### Extracted data ###
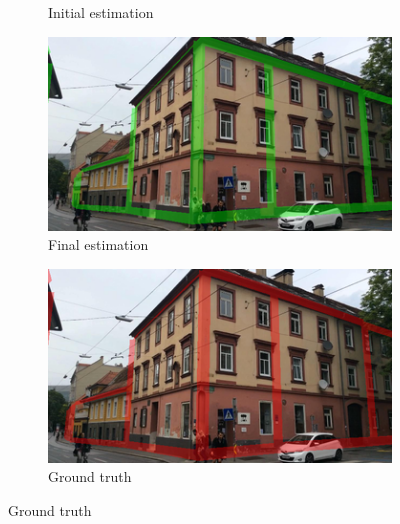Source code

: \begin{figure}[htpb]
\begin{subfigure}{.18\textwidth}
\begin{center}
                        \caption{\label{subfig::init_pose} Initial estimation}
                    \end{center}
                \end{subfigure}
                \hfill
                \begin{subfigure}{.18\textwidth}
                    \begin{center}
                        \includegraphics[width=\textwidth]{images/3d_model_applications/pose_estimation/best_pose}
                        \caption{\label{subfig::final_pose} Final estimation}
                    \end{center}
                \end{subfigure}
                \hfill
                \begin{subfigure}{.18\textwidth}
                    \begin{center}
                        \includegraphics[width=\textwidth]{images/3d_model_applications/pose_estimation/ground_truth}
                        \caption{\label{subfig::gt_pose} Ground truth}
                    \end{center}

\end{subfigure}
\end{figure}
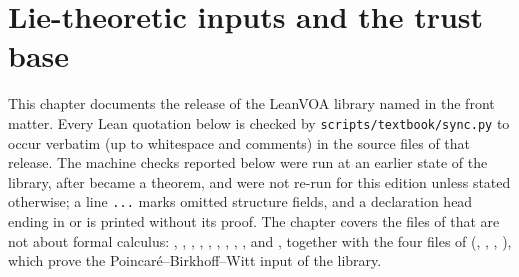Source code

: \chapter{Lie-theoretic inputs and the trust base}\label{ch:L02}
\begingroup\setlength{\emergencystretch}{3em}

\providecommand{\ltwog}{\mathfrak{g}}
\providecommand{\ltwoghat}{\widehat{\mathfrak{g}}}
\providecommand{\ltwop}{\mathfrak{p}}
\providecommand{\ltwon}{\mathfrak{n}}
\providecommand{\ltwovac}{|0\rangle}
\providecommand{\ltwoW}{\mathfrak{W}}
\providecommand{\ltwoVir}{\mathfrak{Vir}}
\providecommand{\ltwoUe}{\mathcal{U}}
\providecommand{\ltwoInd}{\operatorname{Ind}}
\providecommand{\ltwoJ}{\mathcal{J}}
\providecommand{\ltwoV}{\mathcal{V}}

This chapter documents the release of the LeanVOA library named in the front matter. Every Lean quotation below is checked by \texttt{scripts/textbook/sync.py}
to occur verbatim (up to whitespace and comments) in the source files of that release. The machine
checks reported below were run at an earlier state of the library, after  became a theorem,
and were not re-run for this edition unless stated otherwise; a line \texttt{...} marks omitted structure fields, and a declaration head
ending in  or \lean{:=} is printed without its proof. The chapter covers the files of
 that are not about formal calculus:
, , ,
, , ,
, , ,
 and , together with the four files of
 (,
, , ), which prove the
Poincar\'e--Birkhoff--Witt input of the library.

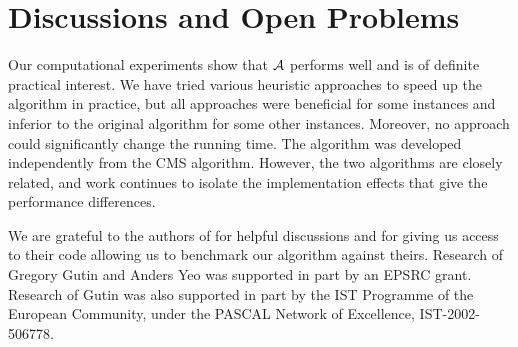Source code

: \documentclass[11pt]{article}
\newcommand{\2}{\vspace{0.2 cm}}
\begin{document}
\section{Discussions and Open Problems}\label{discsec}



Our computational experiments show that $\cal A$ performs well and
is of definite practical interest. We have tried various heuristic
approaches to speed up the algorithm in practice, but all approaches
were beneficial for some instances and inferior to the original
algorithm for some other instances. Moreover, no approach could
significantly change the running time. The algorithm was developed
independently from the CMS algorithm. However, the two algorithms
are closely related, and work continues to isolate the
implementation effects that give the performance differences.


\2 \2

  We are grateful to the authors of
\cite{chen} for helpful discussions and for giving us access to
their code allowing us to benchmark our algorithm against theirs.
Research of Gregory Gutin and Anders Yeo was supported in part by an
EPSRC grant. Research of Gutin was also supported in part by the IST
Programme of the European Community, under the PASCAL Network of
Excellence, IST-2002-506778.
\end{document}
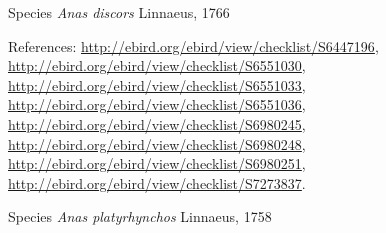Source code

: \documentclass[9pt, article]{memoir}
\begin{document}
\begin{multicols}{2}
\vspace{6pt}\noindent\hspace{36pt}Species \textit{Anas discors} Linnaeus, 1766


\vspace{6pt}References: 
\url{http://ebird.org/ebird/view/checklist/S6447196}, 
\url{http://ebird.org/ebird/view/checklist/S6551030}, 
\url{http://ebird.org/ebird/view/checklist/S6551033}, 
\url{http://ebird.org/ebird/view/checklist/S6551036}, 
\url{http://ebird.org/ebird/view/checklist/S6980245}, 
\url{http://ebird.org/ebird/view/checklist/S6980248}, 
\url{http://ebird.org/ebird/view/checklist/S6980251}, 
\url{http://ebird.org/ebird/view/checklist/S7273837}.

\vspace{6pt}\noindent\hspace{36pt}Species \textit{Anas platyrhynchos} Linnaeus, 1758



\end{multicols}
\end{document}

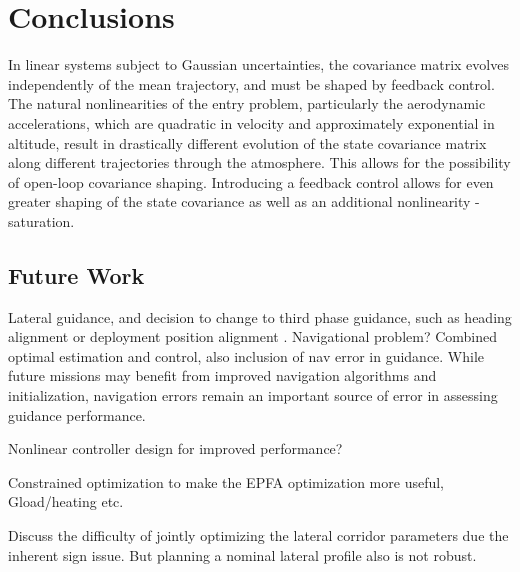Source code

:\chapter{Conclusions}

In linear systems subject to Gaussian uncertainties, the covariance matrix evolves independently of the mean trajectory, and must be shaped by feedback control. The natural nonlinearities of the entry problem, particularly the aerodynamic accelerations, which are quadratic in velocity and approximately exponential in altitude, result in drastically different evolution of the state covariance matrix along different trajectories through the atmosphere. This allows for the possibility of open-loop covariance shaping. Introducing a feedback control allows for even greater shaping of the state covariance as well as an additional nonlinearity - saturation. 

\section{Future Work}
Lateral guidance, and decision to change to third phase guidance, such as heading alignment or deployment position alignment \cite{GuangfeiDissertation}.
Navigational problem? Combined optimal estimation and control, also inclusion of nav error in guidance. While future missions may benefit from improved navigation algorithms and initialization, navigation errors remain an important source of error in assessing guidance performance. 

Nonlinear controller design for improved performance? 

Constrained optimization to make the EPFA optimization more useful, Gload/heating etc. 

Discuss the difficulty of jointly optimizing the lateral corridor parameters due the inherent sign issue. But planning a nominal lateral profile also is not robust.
###
What to do:
Reproduce the whole listing word for word, setting aside any pictures.

Result:
Source code

: \begin{figure}[htpb]
\begin{subfigure}{.18\textwidth}
\begin{center}
                        \caption{\label{subfig::init_pose} Initial estimation}
                    \end{center}
                \end{subfigure}
                \hfill
                \begin{subfigure}{.18\textwidth}
                    \begin{center}
                        \includegraphics[width=\textwidth]{images/3d_model_applications/pose_estimation/best_pose}
                        \caption{\label{subfig::final_pose} Final estimation}
                    \end{center}
                \end{subfigure}
                \hfill
                \begin{subfigure}{.18\textwidth}
                    \begin{center}
                        \includegraphics[width=\textwidth]{images/3d_model_applications/pose_estimation/ground_truth}
                        \caption{\label{subfig::gt_pose} Ground truth}
                    \end{center}

\end{subfigure}
\end{figure}
Source code

: \chapter{Lie-theoretic inputs and the trust base}\label{ch:L02}
\begingroup\setlength{\emergencystretch}{3em}

\providecommand{\ltwog}{\mathfrak{g}}
\providecommand{\ltwoghat}{\widehat{\mathfrak{g}}}
\providecommand{\ltwop}{\mathfrak{p}}
\providecommand{\ltwon}{\mathfrak{n}}
\providecommand{\ltwovac}{|0\rangle}
\providecommand{\ltwoW}{\mathfrak{W}}
\providecommand{\ltwoVir}{\mathfrak{Vir}}
\providecommand{\ltwoUe}{\mathcal{U}}
\providecommand{\ltwoInd}{\operatorname{Ind}}
\providecommand{\ltwoJ}{\mathcal{J}}
\providecommand{\ltwoV}{\mathcal{V}}

This chapter documents the release of the LeanVOA library named in the front matter. Every Lean quotation below is checked by \texttt{scripts/textbook/sync.py}
to occur verbatim (up to whitespace and comments) in the source files of that release. The machine
checks reported below were run at an earlier state of the library, after  became a theorem,
and were not re-run for this edition unless stated otherwise; a line \texttt{...} marks omitted structure fields, and a declaration head
ending in  or \lean{:=} is printed without its proof. The chapter covers the files of
 that are not about formal calculus:
, , ,
, , ,
, , ,
 and , together with the four files of
 (,
, , ), which prove the
Poincar\'e--Birkhoff--Witt input of the library.

Source code

: \documentclass[11pt]{article}
\newcommand{\2}{\vspace{0.2 cm}}
\begin{document}
\section{Discussions and Open Problems}\label{discsec}



Our computational experiments show that $\cal A$ performs well and
is of definite practical interest. We have tried various heuristic
approaches to speed up the algorithm in practice, but all approaches
were beneficial for some instances and inferior to the original
algorithm for some other instances. Moreover, no approach could
significantly change the running time. The algorithm was developed
independently from the CMS algorithm. However, the two algorithms
are closely related, and work continues to isolate the
implementation effects that give the performance differences.


\2 \2

  We are grateful to the authors of
\cite{chen} for helpful discussions and for giving us access to
their code allowing us to benchmark our algorithm against theirs.
Research of Gregory Gutin and Anders Yeo was supported in part by an
EPSRC grant. Research of Gutin was also supported in part by the IST
Programme of the European Community, under the PASCAL Network of
Excellence, IST-2002-506778.
\end{document}
Source code

: \documentclass[9pt, article]{memoir}
\begin{document}
\begin{multicols}{2}
\vspace{6pt}\noindent\hspace{36pt}Species \textit{Anas discors} Linnaeus, 1766


\vspace{6pt}References: 
\url{http://ebird.org/ebird/view/checklist/S6447196}, 
\url{http://ebird.org/ebird/view/checklist/S6551030}, 
\url{http://ebird.org/ebird/view/checklist/S6551033}, 
\url{http://ebird.org/ebird/view/checklist/S6551036}, 
\url{http://ebird.org/ebird/view/checklist/S6980245}, 
\url{http://ebird.org/ebird/view/checklist/S6980248}, 
\url{http://ebird.org/ebird/view/checklist/S6980251}, 
\url{http://ebird.org/ebird/view/checklist/S7273837}.

\vspace{6pt}\noindent\hspace{36pt}Species \textit{Anas platyrhynchos} Linnaeus, 1758



\end{multicols}
\end{document}

Source code

:\chapter{Conclusions}

In linear systems subject to Gaussian uncertainties, the covariance matrix evolves independently of the mean trajectory, and must be shaped by feedback control. The natural nonlinearities of the entry problem, particularly the aerodynamic accelerations, which are quadratic in velocity and approximately exponential in altitude, result in drastically different evolution of the state covariance matrix along different trajectories through the atmosphere. This allows for the possibility of open-loop covariance shaping. Introducing a feedback control allows for even greater shaping of the state covariance as well as an additional nonlinearity - saturation. 

\section{Future Work}
Lateral guidance, and decision to change to third phase guidance, such as heading alignment or deployment position alignment \cite{GuangfeiDissertation}.
Navigational problem? Combined optimal estimation and control, also inclusion of nav error in guidance. While future missions may benefit from improved navigation algorithms and initialization, navigation errors remain an important source of error in assessing guidance performance. 

Nonlinear controller design for improved performance? 

Constrained optimization to make the EPFA optimization more useful, Gload/heating etc. 

Discuss the difficulty of jointly optimizing the lateral corridor parameters due the inherent sign issue. But planning a nominal lateral profile also is not robust.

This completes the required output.